• **THE RECORDS**
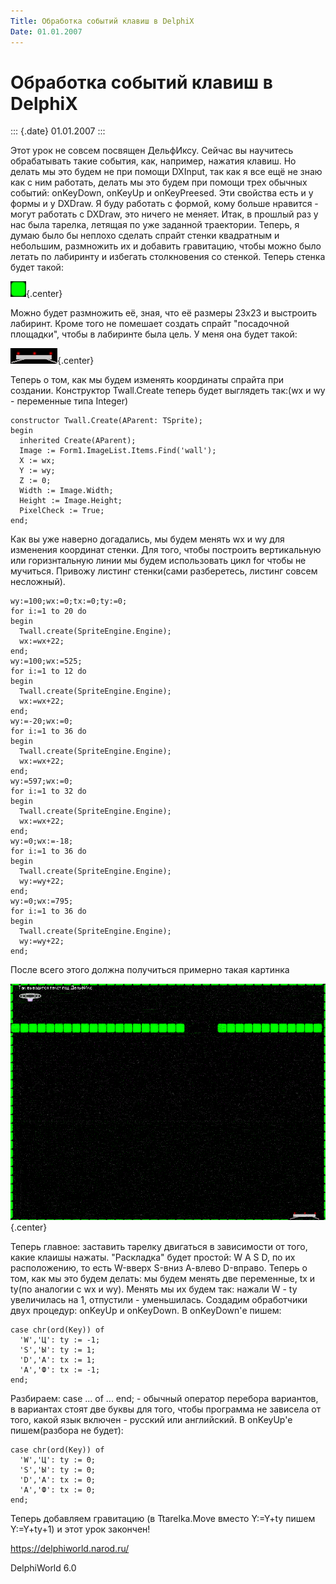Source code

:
```yaml
---
Title: Обработка событий клавиш в DelphiX
Date: 01.01.2007
---
```



Обработка событий клавиш в DelphiX
==================================

::: {.date}
01.01.2007
:::

Этот урок не совсем посвящен ДельфИксу. Сейчас вы научитесь обрабатывать
такие события, как, например, нажатия клавиш. Но делать мы это будем не
при помощи DXInput, так как я все ещё не знаю как с ним работать, делать
мы это будем при помощи трех обычных событий: onKeyDown, onKeyUp и
onKeyPreesed. Эти свойства есть и у формы и у DXDraw. Я буду работать с
формой, кому больше нравится - могут работать с DXDraw, это ничего не
меняет. Итак, в прошлый раз у нас была тарелка, летящая по уже заданной
траектории. Теперь, я думаю было бы неплохо сделать спрайт стенки
квадратным и небольшим, размножить их и добавить гравитацию, чтобы можно
было летать по лабиринту и избегать столкновения со стенкой. Теперь
стенка будет такой:

![clip0025](clip0025.png){.center}

Можно будет размножить её, зная, что её размеры 23х23 и выстроить
лабиринт. Кроме того не помешает создать спрайт "посадочной площадки",
чтобы в лабиринте была цель. У меня она будет такой:

![clip0026](clip0026.png){.center}

Теперь о том, как мы будем изменять координаты спрайта при создании.
Конструктор Twall.Create теперь будет выглядеть так:(wx и wy -
переменные типа Integer)

    constructor Twall.Create(AParent: TSprite);
    begin
      inherited Create(AParent);
      Image := Form1.ImageList.Items.Find('wall');
      X := wx;
      Y := wy;
      Z := 0;
      Width := Image.Width;
      Height := Image.Height;
      PixelCheck := True;
    end;

Как вы уже наверно догадались, мы будем менять wx и wy для изменения
координат стенки. Для того, чтобы построить вертикальную или
горизнтальную линии мы будем использовать цикл for чтобы не мучиться.
Привожу листинг стенки(сами разберетесь, листинг совсем несложный).

    wy:=100;wx:=0;tx:=0;ty:=0;
    for i:=1 to 20 do
    begin
      Twall.create(SpriteEngine.Engine);
      wx:=wx+22;
    end;
    wy:=100;wx:=525;
    for i:=1 to 12 do
    begin
      Twall.create(SpriteEngine.Engine);
      wx:=wx+22;
    end;
    wy:=-20;wx:=0;
    for i:=1 to 36 do
    begin
      Twall.create(SpriteEngine.Engine);
      wx:=wx+22;
    end;
    wy:=597;wx:=0;
    for i:=1 to 32 do
    begin
      Twall.create(SpriteEngine.Engine);
      wx:=wx+22;
    end;
    wy:=0;wx:=-18;
    for i:=1 to 36 do
    begin
      Twall.create(SpriteEngine.Engine);
      wy:=wy+22;
    end;
    wy:=0;wx:=795;
    for i:=1 to 36 do
    begin
      Twall.create(SpriteEngine.Engine);
      wy:=wy+22;
    end;

После всего этого должна получиться примерно такая картинка

![clip0027](clip0027.png){.center}

Теперь главное: заставить тарелку двигаться в зависимости от того, какие
клаишы нажаты. "Раскладка" будет простой: W A S D, по их расположению,
то есть W-вверх S-вниз А-влево D-вправо. Теперь о том, как мы это будем
делать: мы будем менять две переменные, tx и ty(по аналогии с wx и wy).
Менять мы их будем так: нажали W - ty увеличилась на 1, отпустили -
уменьшилась. Создадим обработчики двух процедур: onKeyUp и onKeyDown. В
onKeyDown\'е пишем:

    case chr(ord(Key)) of
      'W','Ц': ty := -1;
      'S','Ы': ty := 1;
      'D','А': tx := 1;
      'A','Ф': tx := -1;
    end;

Разбираем: case ... of ... end; - обычный оператор перебора вариантов,
в вариантах стоят две буквы для того, чтобы программа не зависела от
того, какой язык включен - русский или английский. В onKeyUp\'е
пишем(разбора не будет):

    case chr(ord(Key)) of
      'W','Ц': ty := 0;
      'S','Ы': ty := 0;
      'D','А': tx := 0;
      'A','Ф': tx := 0;
    end;

Теперь добавляем гравитацию (в Ttarelka.Move вместо Y:=Y+ty пишем
Y:=Y+ty+1) и этот урок закончен!

<https://delphiworld.narod.ru/>

DelphiWorld 6.0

• **YOUR OBJECTIVE**
Within the data, how many lines hold the word "onKeyUp"? State the number alone.

• **RESULT FOR THIS TASK**
3